The performance of it is very bad (between 10 to 40 seconds and getting worst as long as the collection grows), I tried to index Mongo in various ways (the table contains more data that involve in the search, such as score and duration, but it's not relevant for now) but my queries are still take too long, I can't explain it (and I read a lot of official and unofficial stuff) but I have a feeling that holding the data in this nested form makes the index worthless and somehow still make a full scan on the table each time - but I can't prove it (the Mongo "explain" not really explained me something :) )

I'm thinking of using ElasticSearch for it, sync all songs data, and query it instead of the Mongo that will stay as the data SSOT and other lightweight ops.

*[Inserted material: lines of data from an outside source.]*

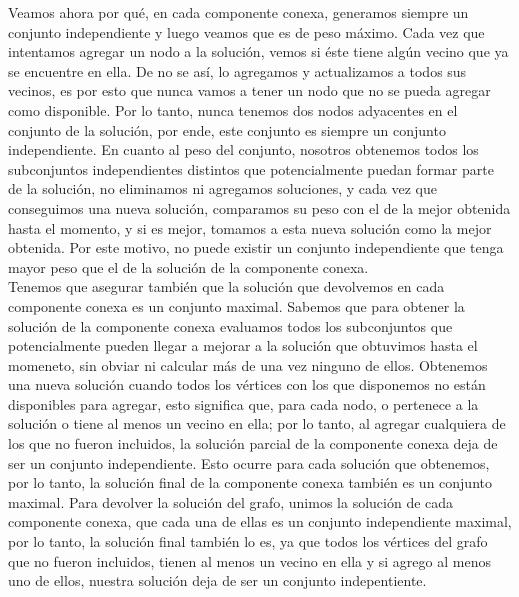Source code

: \documentclass[a4paper, 10pt]{article}
\begin{document}
Veamos ahora por qu\'e, en cada componente conexa, generamos siempre un conjunto independiente y luego veamos que es de peso m\'aximo. Cada vez que intentamos agregar un nodo a la soluci\'on, vemos si \'este tiene alg\'un vecino que ya se encuentre en ella. De no se as\'i, lo agregamos y actualizamos a todos sus vecinos, es por esto que nunca vamos a tener un nodo que no se pueda agregar como disponible. Por lo tanto, nunca tenemos dos nodos adyacentes en el conjunto de la soluci\'on, por ende, este conjunto es siempre un conjunto independiente. En cuanto al peso del conjunto, nosotros obtenemos todos los subconjuntos independientes distintos que potencialmente puedan formar parte de la soluci\'on, no eliminamos ni agregamos soluciones, y cada vez que conseguimos una nueva soluci\'on, comparamos su peso con el de la mejor obtenida hasta el momento, y si es mejor, tomamos a esta nueva soluci\'on como la mejor obtenida. Por este motivo, no puede existir un conjunto independiente que tenga mayor peso que el de la soluci\'on de la componente conexa. \\

Tenemos que asegurar tambi\'en que la soluci\'on que devolvemos en cada componente conexa es un conjunto maximal. Sabemos que para obtener la soluci\'on de la componente conexa evaluamos todos los subconjuntos que potencialmente pueden llegar a mejorar a la soluci\'on que obtuvimos hasta el momeneto, sin obviar ni calcular m\'as de una vez ninguno de ellos. Obtenemos una nueva soluci\'on cuando todos los v\'ertices con los que disponemos no est\'an disponibles para agregar, esto significa que, para cada nodo, o pertenece a la soluci\'on o tiene al menos un vecino en ella; por lo tanto, al agregar cualquiera de los que no fueron incluidos, la soluci\'on parcial de la componente conexa deja de ser un conjunto independiente. Esto ocurre para cada soluci\'on que obtenemos, por lo tanto, la soluci\'on final de la componente conexa tambi\'en es un conjunto maximal. Para devolver la soluci\'on del grafo, unimos la soluci\'on de cada componente conexa, que cada una de ellas es un conjunto independiente maximal, por lo tanto, la soluci\'on final tambi\'en lo es, ya que todos los v\'ertices del grafo que no fueron incluidos, tienen al menos un vecino en ella y si agrego al menos uno de ellos, nuestra soluci\'on deja de ser un conjunto indepentiente. \\
\end{document}

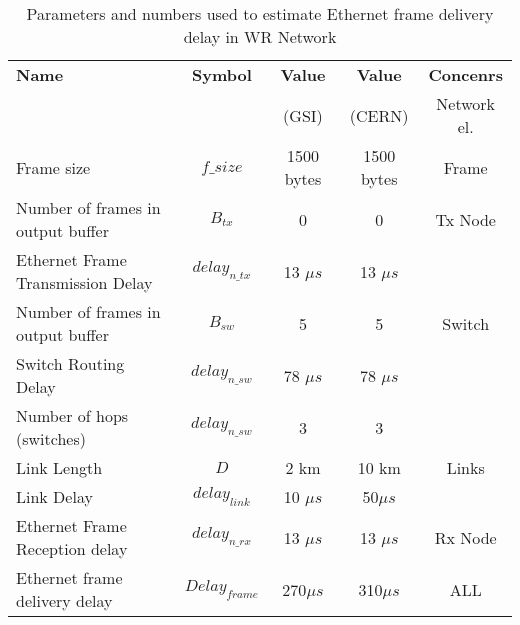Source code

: \begin{table}[ht]
\caption{Parameters and numbers used to estimate Ethernet frame delivery delay
in WR Network} 
\centering
	\begin{tabular}{| l |  c | c | c | c |}          \hline
\textbf{Name}&\textbf{Symbol}&\textbf{Value}&\textbf{Value}&\textbf{ Concenrs} 
\\
                                 &                &  (GSI)&(CERN)   &Network el.
\\ \hline
Frame size                       & $f\_size$      &1500 bytes&1500 bytes&Frame
\\ \hline
Number of frames in output buffer& $B_{tx}$       &0         &0         &Tx Node
\\ \cline{0-3}
Ethernet Frame Transmission Delay& $delay_{n\_tx}$&13 $\mu s$&13 $\mu s$&      
 \\ \hline
Number of frames in output buffer& $B_{sw}$       &5         &5         &Switch
\\ \cline{0-3}
Switch Routing Delay             & $delay_{n\_sw}$&78 $\mu s$&78 $\mu s$&     
\\ \hline
Number of hops (switches)        & $delay_{n\_sw}$&3         &3         &   
\\ \hline
Link Length                      & $D$            &2 km      &10 km     & Links
\\ \cline{0-3}
Link Delay                       & $delay_{link}$ &10 $\mu s$&50$\mu s$&       
\\ \hline
Ethernet Frame Reception delay   & $delay_{n\_rx}$&13 $\mu s$&13 $\mu s$&Rx Node
\\ 
\hline
\hline
Ethernet frame delivery delay    & $Delay_{frame}$&270$\mu s$&310$\mu s$& ALL  
\\ \hline
\end{tabular}
\label{tab:EtherFrameDelayNumbers}
\end{table}
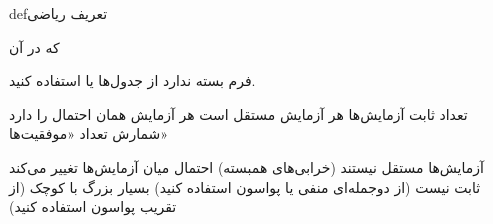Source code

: \begin{PSbox}[unbreakable]{def}{تعریف ریاضی}


\end{PSbox}



که در آن 



فرم بسته ندارد  از جدول‌ها یا  استفاده کنید.






\lr{\mbox{\PSyes{}}} تعداد ثابت آزمایش‌ها \PSbr{}\lr{\mbox{\PSyes{}}} هر آزمایش مستقل است\PSbr{}\lr{\mbox{\PSyes{}}} هر آزمایش همان احتمال  را دارد\PSbr{}\lr{\mbox{\PSyes{}}} شمارش تعداد «موفقیت‌ها»


\lr{\mbox{\PSno{}}} آزمایش‌ها مستقل نیستند (خرابی‌های همبسته)\PSbr{}\lr{\mbox{\PSno{}}} احتمال میان آزمایش‌ها تغییر می‌کند\PSbr{} ثابت نیست (از دوجمله‌ای منفی یا پواسون استفاده کنید)\PSbr{} بسیار بزرگ با  کوچک (از تقریب پواسون استفاده کنید)



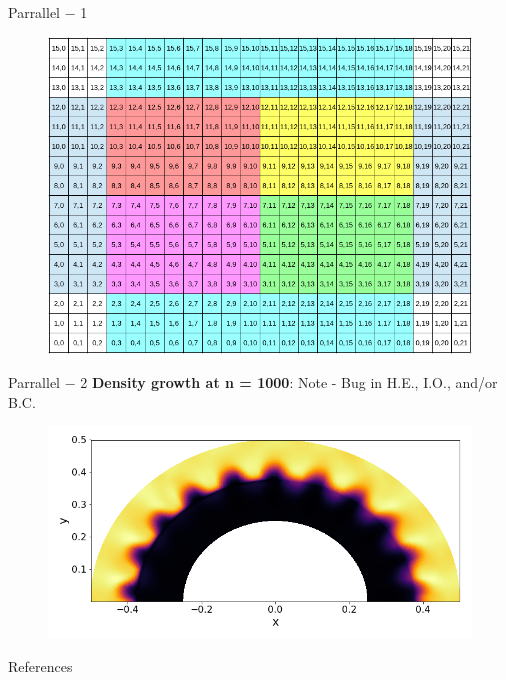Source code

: \begin{frame}[t]{Parrallel $-$ 1}
  \vspace{-0.5cm}
 \begin{figure}[!htbp]
   \includegraphics[width=0.65\linewidth]{../fig/16x10compDomain}
   \centering
 \end{figure}
\end{frame}

\begin{frame}[t]{Parrallel $-$ 2}
  \textbf{Density growth at n = 1000}: Note - Bug in H.E., I.O., and/or B.C.
 \begin{figure}[!htbp]
   \includegraphics[width=0.85\linewidth]{fig/360x300parr}
   \centering
 \end{figure}
\end{frame}

\backupbegin

\begin{frame}[t,fragile]{References}

  \tiny
  
  
\end{frame}



\backupend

But then the question remains open and I want to make sure: is in Elastic I can hold the data in that form (nested array inside song) or I need to represent it differently (e.g. flat it so every record will be song_tag index etc?

Thanks.


Solution

  • Elasticsearch doesn't offer a dedicated array type so what you'd typically do is define the mapping based on the type of the individual array items -- in your case a keyword:

    PUT songs
    {
      "mappings": {
        "properties": {
          "tags": {
            "type": "keyword"
          }
        }
      }
    }
    

    Then you'd index the docs:

    POST songs/_doc
    {
      "name": "Metallica - one",
      "tags": [
        "6018703624d8a5e8efa1b76e",
        "601861cc8cef62ba86765017",
        "5fda07ac8db0615c1c503a46"
      ]
    }
    

    and query the tags:

    POST songs/_search
    {
      "query": {
        "bool": {
          "must": [
            { ... other queries },
            {
              "terms": {
                "tags": [
                  "6018703624d8a5e8efa1b76e"     // one or more
                ]
              }
            }
          ]
        }
      }
    }
    

    The tags are unique keywords but are not human-readable so you'd need to keep the map of them vs. the actual genres somewhere. Since the genres are probably set once and rarely, if ever, updated, you could use nested fields too. But your tags would then become an array of key-value pairs:

    POST songs/_doc
    {
      "name": "Metallica - one",
      "tags": [
        {
          "tag": "6018703624d8a5e8efa1b76e",
          "genre": "Rock"
        }
        ...
      ]
    }
    

    The mapping would be slightly different and so would be the queries but now you wouldn't need the translation map, plus you could query or aggregate by human-readable values -- tags.genre.